** EXERCISE GOAL **
Restate word for word the lines of the records below, starting at the line that contains "more than 700" and ending at the line that contains "The golden C", with both of those lines included and nothing else.
━━ WORKING DATA
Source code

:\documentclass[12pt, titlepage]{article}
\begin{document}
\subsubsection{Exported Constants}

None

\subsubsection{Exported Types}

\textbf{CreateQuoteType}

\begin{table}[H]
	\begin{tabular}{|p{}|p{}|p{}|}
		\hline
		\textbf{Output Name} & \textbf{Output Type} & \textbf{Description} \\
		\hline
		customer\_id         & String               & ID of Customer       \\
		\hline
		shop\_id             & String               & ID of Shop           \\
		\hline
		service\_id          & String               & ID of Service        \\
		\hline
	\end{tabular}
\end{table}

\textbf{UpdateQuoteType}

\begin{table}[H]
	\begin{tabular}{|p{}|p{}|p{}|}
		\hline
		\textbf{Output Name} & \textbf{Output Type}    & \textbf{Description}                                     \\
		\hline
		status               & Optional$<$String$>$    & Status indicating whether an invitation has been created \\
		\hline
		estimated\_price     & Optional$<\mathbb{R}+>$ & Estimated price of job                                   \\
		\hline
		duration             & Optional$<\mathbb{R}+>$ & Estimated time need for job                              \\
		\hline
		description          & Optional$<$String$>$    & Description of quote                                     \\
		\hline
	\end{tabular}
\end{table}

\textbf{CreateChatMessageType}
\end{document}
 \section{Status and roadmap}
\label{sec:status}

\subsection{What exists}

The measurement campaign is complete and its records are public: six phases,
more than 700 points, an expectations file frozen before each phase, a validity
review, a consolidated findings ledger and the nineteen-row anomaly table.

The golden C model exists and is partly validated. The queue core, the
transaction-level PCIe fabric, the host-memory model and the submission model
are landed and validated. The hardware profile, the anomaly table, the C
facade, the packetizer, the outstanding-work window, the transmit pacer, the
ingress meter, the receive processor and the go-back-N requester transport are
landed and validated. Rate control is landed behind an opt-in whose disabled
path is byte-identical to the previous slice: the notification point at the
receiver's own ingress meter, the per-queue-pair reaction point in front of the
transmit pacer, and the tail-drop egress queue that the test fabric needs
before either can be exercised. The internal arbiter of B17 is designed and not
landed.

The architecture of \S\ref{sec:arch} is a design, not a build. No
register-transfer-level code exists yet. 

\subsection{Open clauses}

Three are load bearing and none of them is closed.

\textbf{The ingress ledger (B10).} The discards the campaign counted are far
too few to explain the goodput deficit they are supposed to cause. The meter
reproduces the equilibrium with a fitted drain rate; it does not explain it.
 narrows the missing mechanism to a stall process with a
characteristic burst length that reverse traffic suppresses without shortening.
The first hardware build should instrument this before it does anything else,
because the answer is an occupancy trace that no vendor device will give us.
━━━━
** EXERCISE OUTPUT **
more than 700 points, an expectations file frozen before each phase, a validity
review, a consolidated findings ledger and the nineteen-row anomaly table.

The golden C model exists and is partly validated. The queue core, the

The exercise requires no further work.